:: Assignment ::
Copy the lines below that contain "case".

:: Data supplied ::
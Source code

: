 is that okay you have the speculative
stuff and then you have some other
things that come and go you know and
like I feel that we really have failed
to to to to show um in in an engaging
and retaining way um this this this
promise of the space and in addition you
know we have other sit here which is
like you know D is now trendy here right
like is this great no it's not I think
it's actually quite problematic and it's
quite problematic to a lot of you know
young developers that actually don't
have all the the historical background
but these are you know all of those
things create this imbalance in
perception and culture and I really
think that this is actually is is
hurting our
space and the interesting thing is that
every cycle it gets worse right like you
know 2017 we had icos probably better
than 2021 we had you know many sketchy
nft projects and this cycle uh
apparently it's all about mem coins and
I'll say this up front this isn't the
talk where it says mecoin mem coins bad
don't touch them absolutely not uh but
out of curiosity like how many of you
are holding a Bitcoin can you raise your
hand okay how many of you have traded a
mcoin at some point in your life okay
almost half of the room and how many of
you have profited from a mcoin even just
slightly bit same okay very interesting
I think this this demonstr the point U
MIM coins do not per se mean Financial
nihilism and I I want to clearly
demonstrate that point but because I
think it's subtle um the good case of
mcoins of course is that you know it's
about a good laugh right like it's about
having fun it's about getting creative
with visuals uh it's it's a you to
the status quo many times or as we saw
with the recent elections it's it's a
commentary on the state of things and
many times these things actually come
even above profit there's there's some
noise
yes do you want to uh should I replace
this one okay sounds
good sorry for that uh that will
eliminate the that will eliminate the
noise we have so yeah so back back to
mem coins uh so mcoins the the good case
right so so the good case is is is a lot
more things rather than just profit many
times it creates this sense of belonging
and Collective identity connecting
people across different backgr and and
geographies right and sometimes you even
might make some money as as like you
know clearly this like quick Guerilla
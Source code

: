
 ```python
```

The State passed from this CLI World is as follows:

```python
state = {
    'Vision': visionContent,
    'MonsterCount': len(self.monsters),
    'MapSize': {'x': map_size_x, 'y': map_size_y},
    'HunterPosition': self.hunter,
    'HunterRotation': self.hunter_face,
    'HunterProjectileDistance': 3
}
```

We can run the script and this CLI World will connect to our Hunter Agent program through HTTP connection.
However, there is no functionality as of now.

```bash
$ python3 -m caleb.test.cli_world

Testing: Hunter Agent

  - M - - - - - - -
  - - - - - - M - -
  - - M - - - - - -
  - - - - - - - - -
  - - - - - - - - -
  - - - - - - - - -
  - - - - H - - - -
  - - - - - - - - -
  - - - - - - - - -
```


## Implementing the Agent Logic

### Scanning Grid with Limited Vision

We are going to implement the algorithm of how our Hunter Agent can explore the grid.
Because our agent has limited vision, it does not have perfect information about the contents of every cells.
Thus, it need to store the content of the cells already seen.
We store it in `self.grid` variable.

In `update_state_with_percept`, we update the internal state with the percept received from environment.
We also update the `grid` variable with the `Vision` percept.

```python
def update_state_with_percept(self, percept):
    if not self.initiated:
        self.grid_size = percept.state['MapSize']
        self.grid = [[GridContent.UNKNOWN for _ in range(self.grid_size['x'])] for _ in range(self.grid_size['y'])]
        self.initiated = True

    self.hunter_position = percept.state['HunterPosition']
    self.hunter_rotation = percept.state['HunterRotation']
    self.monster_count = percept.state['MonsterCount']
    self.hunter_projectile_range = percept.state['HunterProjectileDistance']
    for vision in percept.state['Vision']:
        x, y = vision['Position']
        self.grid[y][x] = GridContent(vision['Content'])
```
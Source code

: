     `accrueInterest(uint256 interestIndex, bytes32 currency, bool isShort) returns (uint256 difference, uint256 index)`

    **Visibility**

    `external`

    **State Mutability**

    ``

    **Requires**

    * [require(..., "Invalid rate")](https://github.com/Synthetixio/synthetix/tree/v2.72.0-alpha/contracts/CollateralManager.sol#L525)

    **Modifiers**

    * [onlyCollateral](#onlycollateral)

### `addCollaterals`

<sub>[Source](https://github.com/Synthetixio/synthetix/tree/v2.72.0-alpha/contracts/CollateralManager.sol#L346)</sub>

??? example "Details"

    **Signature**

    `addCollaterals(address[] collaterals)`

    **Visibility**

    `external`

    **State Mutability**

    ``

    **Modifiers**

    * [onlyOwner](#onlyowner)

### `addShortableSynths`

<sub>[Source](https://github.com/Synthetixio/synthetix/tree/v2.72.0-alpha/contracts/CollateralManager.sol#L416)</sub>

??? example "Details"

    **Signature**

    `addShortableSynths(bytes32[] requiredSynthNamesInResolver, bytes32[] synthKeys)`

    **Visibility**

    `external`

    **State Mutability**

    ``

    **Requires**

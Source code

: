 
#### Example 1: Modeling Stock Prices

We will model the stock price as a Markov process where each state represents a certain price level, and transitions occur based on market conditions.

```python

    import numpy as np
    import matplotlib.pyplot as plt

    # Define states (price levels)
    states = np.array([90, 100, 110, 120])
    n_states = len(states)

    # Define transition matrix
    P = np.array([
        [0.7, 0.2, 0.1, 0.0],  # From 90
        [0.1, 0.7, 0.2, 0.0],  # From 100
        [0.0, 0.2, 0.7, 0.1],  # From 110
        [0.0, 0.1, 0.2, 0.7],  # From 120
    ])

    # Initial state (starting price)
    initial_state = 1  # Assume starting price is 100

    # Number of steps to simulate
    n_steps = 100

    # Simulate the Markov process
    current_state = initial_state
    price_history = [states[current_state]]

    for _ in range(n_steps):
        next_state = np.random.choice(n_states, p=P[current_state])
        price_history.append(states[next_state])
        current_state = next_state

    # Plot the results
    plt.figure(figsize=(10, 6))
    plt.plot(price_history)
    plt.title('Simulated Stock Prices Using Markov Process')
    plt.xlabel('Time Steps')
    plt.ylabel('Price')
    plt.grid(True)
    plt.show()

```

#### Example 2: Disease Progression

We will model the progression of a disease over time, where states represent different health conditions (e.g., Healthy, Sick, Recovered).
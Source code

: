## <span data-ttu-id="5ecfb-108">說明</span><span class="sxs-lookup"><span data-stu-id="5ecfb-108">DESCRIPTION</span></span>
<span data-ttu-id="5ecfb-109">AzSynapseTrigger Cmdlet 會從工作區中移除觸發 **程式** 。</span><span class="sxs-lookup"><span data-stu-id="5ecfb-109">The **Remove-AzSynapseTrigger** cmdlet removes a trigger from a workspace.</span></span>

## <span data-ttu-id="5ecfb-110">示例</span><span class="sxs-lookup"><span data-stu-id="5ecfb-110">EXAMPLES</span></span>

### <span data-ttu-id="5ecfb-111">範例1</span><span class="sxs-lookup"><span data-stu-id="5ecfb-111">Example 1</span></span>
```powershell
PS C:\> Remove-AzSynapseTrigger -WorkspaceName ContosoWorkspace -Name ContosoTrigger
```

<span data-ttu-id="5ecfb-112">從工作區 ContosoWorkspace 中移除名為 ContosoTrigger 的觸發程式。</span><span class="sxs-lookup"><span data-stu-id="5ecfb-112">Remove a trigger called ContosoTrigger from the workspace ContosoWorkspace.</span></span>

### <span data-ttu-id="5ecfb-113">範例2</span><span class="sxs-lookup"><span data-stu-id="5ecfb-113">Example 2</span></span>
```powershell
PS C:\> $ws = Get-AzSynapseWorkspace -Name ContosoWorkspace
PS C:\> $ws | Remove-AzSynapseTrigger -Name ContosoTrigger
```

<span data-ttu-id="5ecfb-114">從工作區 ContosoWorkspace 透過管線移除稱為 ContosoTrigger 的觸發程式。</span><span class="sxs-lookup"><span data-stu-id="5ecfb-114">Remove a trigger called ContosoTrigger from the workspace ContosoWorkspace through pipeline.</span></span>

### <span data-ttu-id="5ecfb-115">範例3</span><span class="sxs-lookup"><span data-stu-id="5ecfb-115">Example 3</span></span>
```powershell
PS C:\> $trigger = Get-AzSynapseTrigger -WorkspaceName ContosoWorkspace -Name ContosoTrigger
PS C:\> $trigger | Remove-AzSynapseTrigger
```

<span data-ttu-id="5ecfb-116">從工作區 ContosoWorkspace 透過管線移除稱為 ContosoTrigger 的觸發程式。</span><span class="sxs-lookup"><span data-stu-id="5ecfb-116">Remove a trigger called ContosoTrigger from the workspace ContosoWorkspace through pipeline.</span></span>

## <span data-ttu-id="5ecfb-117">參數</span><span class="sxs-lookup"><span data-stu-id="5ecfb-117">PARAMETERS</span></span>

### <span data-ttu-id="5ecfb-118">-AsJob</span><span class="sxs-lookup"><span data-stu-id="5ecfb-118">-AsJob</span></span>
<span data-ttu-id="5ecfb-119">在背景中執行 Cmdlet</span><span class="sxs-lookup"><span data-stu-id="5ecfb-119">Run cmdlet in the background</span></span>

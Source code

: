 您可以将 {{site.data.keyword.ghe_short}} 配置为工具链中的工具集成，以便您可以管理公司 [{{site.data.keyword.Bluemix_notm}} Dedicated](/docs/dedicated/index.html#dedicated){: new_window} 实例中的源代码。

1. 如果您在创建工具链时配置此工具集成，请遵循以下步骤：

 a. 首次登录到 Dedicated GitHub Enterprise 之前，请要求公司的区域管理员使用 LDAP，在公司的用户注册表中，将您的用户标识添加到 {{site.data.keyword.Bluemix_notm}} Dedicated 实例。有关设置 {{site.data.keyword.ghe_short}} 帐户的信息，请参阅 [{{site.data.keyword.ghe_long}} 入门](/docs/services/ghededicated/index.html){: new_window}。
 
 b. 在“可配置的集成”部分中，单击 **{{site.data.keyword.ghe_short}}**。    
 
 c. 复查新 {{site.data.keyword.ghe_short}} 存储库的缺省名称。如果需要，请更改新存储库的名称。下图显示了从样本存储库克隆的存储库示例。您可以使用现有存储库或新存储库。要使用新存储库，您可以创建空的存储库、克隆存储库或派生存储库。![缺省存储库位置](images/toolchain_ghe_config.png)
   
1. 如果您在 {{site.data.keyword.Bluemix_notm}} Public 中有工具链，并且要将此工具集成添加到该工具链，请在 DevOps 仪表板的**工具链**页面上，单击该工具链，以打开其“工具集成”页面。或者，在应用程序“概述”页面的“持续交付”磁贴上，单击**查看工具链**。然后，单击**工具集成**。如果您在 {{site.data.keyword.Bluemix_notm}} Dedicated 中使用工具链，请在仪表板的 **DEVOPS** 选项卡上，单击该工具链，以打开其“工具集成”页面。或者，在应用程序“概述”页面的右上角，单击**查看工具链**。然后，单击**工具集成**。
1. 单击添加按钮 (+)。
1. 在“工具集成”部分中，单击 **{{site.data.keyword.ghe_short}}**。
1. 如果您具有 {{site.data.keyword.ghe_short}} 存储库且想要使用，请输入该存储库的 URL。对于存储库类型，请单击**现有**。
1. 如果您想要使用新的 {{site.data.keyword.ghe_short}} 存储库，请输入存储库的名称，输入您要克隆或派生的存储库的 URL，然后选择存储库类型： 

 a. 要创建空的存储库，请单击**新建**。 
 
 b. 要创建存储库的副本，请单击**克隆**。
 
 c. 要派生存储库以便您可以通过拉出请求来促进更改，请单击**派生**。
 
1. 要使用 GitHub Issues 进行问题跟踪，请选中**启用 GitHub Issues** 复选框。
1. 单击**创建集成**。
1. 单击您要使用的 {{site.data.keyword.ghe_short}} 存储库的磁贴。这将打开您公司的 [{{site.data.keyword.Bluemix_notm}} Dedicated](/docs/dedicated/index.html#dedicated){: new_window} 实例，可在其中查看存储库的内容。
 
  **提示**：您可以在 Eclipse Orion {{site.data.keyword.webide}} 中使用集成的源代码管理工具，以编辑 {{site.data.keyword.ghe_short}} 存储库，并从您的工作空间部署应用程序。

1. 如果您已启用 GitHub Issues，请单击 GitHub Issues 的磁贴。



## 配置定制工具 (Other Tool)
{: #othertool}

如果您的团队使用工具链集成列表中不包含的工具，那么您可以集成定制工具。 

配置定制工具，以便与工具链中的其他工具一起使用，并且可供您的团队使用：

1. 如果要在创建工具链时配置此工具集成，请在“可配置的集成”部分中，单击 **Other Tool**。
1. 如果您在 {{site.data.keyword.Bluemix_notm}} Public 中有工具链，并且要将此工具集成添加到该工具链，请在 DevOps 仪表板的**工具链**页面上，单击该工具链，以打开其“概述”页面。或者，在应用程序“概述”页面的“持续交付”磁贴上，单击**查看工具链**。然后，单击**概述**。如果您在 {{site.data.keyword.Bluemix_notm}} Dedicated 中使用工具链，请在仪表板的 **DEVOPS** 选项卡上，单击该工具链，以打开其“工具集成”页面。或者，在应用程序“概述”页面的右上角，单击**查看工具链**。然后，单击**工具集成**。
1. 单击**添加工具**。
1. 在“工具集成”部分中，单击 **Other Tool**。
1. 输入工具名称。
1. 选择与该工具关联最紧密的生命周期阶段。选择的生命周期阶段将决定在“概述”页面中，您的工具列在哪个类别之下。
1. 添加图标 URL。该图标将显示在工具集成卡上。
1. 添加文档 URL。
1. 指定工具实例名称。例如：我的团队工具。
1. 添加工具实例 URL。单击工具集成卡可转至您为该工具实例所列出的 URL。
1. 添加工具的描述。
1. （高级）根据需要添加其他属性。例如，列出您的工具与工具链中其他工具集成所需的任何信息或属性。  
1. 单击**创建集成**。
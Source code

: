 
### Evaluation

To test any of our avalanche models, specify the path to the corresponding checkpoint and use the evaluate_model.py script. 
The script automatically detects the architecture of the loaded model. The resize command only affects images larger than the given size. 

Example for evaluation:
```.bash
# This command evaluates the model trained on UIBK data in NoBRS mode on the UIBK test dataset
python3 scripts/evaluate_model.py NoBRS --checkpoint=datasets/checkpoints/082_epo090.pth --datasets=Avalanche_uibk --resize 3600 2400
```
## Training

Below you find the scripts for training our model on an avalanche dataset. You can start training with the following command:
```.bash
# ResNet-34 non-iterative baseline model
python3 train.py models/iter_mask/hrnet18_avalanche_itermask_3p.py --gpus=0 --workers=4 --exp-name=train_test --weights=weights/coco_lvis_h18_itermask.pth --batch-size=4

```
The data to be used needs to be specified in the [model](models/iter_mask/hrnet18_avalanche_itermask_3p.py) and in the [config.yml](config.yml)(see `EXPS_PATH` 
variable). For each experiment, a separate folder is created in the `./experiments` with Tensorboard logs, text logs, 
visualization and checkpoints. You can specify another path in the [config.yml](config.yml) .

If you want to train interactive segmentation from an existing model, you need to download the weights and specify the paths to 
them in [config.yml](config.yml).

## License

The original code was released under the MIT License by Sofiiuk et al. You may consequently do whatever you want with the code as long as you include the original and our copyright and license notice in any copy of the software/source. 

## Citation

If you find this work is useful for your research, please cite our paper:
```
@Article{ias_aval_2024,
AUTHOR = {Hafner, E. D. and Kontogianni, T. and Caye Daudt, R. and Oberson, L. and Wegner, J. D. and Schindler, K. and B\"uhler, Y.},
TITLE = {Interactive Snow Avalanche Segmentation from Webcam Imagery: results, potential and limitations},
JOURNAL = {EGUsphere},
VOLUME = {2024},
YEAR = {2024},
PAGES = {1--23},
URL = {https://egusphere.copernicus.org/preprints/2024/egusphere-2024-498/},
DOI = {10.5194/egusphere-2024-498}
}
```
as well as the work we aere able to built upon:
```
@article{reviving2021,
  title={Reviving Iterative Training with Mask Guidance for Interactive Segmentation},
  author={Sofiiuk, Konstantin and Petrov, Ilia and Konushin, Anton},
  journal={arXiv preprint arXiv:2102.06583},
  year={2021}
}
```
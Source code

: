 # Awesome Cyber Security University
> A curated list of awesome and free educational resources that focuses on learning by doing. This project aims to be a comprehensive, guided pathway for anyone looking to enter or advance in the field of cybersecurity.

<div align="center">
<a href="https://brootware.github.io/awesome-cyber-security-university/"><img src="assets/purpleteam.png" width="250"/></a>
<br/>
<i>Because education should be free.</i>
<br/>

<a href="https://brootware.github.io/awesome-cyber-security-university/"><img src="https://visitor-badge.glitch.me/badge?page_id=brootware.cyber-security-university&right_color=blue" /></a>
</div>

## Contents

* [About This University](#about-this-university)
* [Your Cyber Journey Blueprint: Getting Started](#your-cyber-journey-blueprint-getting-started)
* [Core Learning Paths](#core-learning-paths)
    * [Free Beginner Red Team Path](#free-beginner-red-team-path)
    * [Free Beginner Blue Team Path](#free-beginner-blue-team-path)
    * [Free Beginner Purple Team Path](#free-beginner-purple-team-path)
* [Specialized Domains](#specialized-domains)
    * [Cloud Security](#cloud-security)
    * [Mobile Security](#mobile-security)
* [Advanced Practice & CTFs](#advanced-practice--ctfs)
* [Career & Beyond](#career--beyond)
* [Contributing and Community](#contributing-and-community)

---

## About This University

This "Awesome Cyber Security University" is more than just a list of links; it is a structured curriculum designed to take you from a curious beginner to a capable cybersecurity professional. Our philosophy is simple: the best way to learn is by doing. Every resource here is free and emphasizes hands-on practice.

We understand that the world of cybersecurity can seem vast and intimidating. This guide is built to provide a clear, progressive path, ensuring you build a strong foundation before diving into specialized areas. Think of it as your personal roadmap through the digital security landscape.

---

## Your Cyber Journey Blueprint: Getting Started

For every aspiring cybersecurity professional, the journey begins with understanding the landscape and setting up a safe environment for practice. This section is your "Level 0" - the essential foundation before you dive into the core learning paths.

:: Answer to this problem ::
think it's subtle um the good case of
mem coins uh so mcoins the the good case
right so so the good case is is is a lot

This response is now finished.